Seis meses después del inicio de la guerra, las negociaciones siguen siendo el principal camino para evitar una nueva escalada. El memorando de entendimiento alcanzado en junio no logró convertirse en un acuerdo definitivo y las conversaciones volvieron a estasncarse. Según AP, Washington terminó retomando la presión económica después de que ese entendimiento quedara prácticamente en el olvido.

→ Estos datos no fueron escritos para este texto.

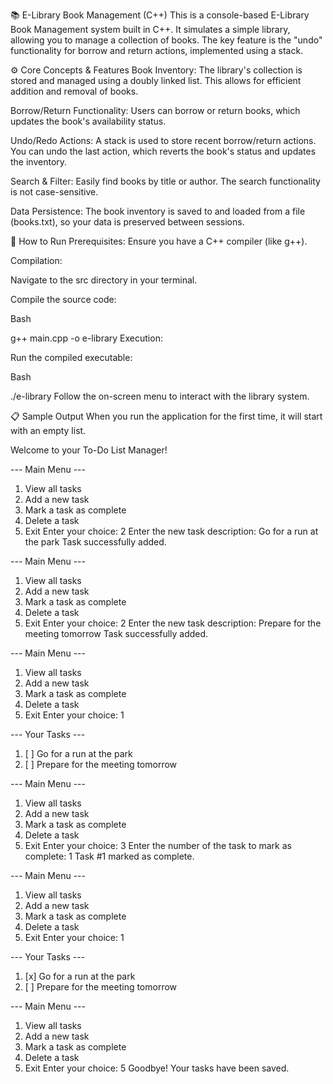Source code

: 📚 E-Library Book Management (C++)
This is a console-based E-Library Book Management system built in C++. It simulates a simple library, allowing you to manage a collection of books. The key feature is the "undo" functionality for borrow and return actions, implemented using a stack.

⚙️ Core Concepts & Features
Book Inventory: The library's collection is stored and managed using a doubly linked list. This allows for efficient addition and removal of books.

Borrow/Return Functionality: Users can borrow or return books, which updates the book's availability status.

Undo/Redo Actions: A stack is used to store recent borrow/return actions. You can undo the last action, which reverts the book's status and updates the inventory.

Search & Filter: Easily find books by title or author. The search functionality is not case-sensitive.

Data Persistence: The book inventory is saved to and loaded from a file (books.txt), so your data is preserved between sessions.

🚀 How to Run
Prerequisites: Ensure you have a C++ compiler (like g++).

Compilation:

Navigate to the src directory in your terminal.

Compile the source code:

Bash

g++ main.cpp -o e-library
Execution:

Run the compiled executable:

Bash

./e-library
Follow the on-screen menu to interact with the library system.

📋 Sample Output
When you run the application for the first time, it will start with an empty list.

Welcome to your To-Do List Manager!

--- Main Menu ---
1. View all tasks
2. Add a new task
3. Mark a task as complete
4. Delete a task
5. Exit
Enter your choice: 2
Enter the new task description: Go for a run at the park
Task successfully added.

--- Main Menu ---
1. View all tasks
2. Add a new task
3. Mark a task as complete
4. Delete a task
5. Exit
Enter your choice: 2
Enter the new task description: Prepare for the meeting tomorrow
Task successfully added.

--- Main Menu ---
1. View all tasks
2. Add a new task
3. Mark a task as complete
4. Delete a task
5. Exit
Enter your choice: 1

--- Your Tasks ---
1. [ ] Go for a run at the park
2. [ ] Prepare for the meeting tomorrow

--- Main Menu ---
1. View all tasks
2. Add a new task
3. Mark a task as complete
4. Delete a task
5. Exit
Enter your choice: 3
Enter the number of the task to mark as complete: 1
Task #1 marked as complete.

--- Main Menu ---
1. View all tasks
2. Add a new task
3. Mark a task as complete
4. Delete a task
5. Exit
Enter your choice: 1

--- Your Tasks ---
1. [x] Go for a run at the park
2. [ ] Prepare for the meeting tomorrow

--- Main Menu ---
1. View all tasks
2. Add a new task
3. Mark a task as complete
4. Delete a task
5. Exit
Enter your choice: 5
Goodbye! Your tasks have been saved.
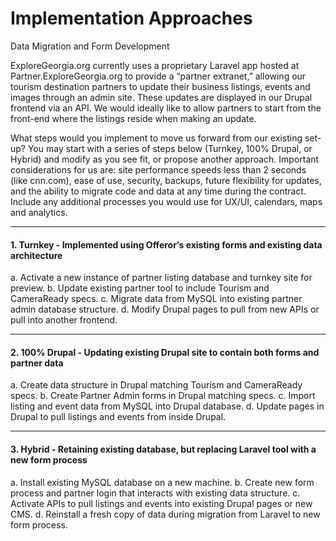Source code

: # Implementation Approaches

<!--We would like to get a better understanding of your organization’s capabilities and expertise when the time is right to migrate our partner database to a new solution. Please provide a case study of your work in the Partner Admin space, including screenshots, if available. Also review the following and let us know which approach your implementation would involve.-->

Data Migration and Form Development
  
ExploreGeorgia.org currently uses a proprietary Laravel app hosted at Partner.ExploreGeorgia.org to provide a “partner extranet,” allowing our tourism destination partners to update their business listings, events and images through an admin site. These updates are displayed in our Drupal frontend via an API. We would ideally like to allow partners to start from the front-end where the listings reside when making an update.
 
What steps would you implement to move us forward from our existing set-up? You may start with a series of steps below (Turnkey, 100% Drupal, or Hybrid) and modify as you see fit, or propose another approach. Important considerations for us are: site performance speeds less than 2 seconds (like cnn.com), ease of use, security, backups, future flexibility for updates, and the ability to migrate code and data at any time during the contract. Include any additional processes you would use for UX/UI, calendars, maps and analytics.
  
-----------------------------------------
 
#### 1. Turnkey - Implemented using Offeror’s existing forms and existing data architecture

a. Activate a new instance of partner listing database and turnkey site for preview.
b. Update existing partner tool to include Tourism and CameraReady specs.
c. Migrate data from MySQL into existing partner admin database structure.
d. Modify Drupal pages to pull from new APIs or pull into another frontend.
  
------------------------------------------
 
#### 2. 100% Drupal - Updating existing Drupal site to contain both forms and partner data
 
a. Create data structure in Drupal matching Tourism and CameraReady specs.
b. Create Partner Admin forms in Drupal matching specs.
c. Import listing and event data from MySQL into Drupal database. 
d. Update pages in Drupal to pull listings and events from inside Drupal.
  
-----------------------------------------
 
#### 3. Hybrid - Retaining existing database, but replacing Laravel tool with a new form process
 
a. Install existing MySQL database on a new machine.
b. Create new form process and partner login that interacts with existing data structure.
c. Activate APIs to pull listings and events into existing Drupal pages or new CMS.
d. Reinstall a fresh copy of data during migration from Laravel to new form process.
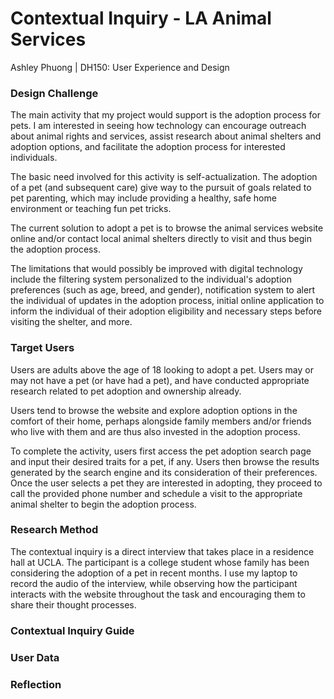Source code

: # Contextual Inquiry - LA Animal Services
Ashley Phuong | DH150: User Experience and Design

### Design Challenge
The main activity that my project would support is the adoption process for pets.
I am interested in seeing how technology can encourage outreach about animal rights
and services, assist research about animal shelters and adoption options, and 
facilitate the adoption process for interested individuals. 

The basic need involved for this activity is self-actualization. The adoption of a pet
(and subsequent care) give way to the pursuit of goals related to pet parenting, which
may include providing a healthy, safe home environment or teaching fun pet tricks.

The current solution to adopt a pet is to browse the animal services website online and/or
contact local animal shelters directly to visit and thus begin the adoption process.

The limitations that would possibly be improved with digital technology include the 
filtering system personalized to the individual's adoption preferences (such as age, 
breed, and gender), notification system to alert the individual of updates in the
adoption process, initial online application to inform the individual of their adoption
eligibility and necessary steps before visiting the shelter, and more.


### Target Users
Users are adults above the age of 18 looking to adopt a pet. Users may or may not have
a pet (or have had a pet), and have conducted appropriate research related to pet
adoption and ownership already. 

Users tend to browse the website and explore adoption options in the comfort of their home,
perhaps alongside family members and/or friends who live with them and are thus also
invested in the adoption process.

To complete the activity, users first access the pet adoption search page and input their
desired traits for a pet, if any. Users then browse the results generated by the search
engine and its consideration of their preferences. Once the user selects a pet they are 
interested in adopting, they proceed to call the provided phone number and schedule a visit
to the appropriate animal shelter to begin the adoption process.


### Research Method
The contextual inquiry is a direct interview that takes place in a residence hall at UCLA. 
The participant is a college student whose family has been considering the adoption of a pet
in recent months. I use my laptop to record the audio of the interview, while observing how 
the participant interacts with the website throughout the task and encouraging them to share
their thought processes.

### Contextual Inquiry Guide

### User Data

### Reflection
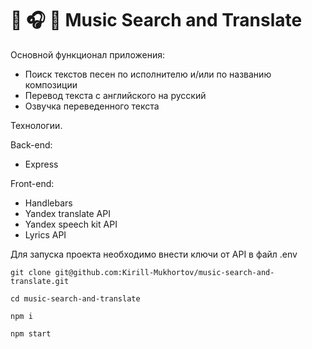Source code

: # 🎤 🎧 🤖 Music Search and Translate
Основной функционал приложения:

- Поиск текстов песен по исполнителю и/или по названию композиции
- Перевод текста с английского на русский
- Озвучка переведенного текста

Технологии.

Back-end:
 - Express

Front-end:
- Handlebars
- Yandex translate API
- Yandex speech kit API
- Lyrics API

Для запуска проекта необходимо внести ключи от API в файл .env

`git clone git@github.com:Kirill-Mukhortov/music-search-and-translate.git`

`cd music-search-and-translate`

`npm i`

`npm start`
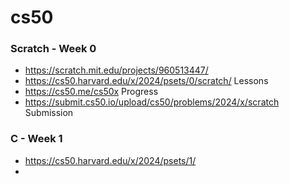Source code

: # cs50
### Scratch - Week 0
- https://scratch.mit.edu/projects/960513447/
- https://cs50.harvard.edu/x/2024/psets/0/scratch/ Lessons
- https://cs50.me/cs50x Progress
- https://submit.cs50.io/upload/cs50/problems/2024/x/scratch Submission
### C - Week 1
- https://cs50.harvard.edu/x/2024/psets/1/
-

El escenario de los próximos meses dependerá, en buena medida, de cuánto estén dispuestos a ceder Estados Unidos, Israel e Irán. Cada uno necesita algo diferente: Washington busca una salida que pueda presentar como una victoria; Teherán quiere garantizar la supervivencia de su régimen y conservar capacidad de respuesta; e Israel mantiene objetivos de seguridad que no siempre coinciden con los de su principal aliado.
Para Falla, los equilibrios que han evitado una expansión mayor de la guerra son “muy frágiles”. Por su parte, Chávez Mazuelos considera que el principal error estratégico fue pensar que Irán podía ser derrotado rápidamente.
Seis meses después, esa apuesta parece haber quedado atrás. La guerra comenzó con objetivos definidos, pero el paso del tiempo los fue modificando. El programa nuclear sigue siendo una preocupación, los misiles iraníes no fueron eliminados y Ormuz se convirtió en una pieza central del conflicto.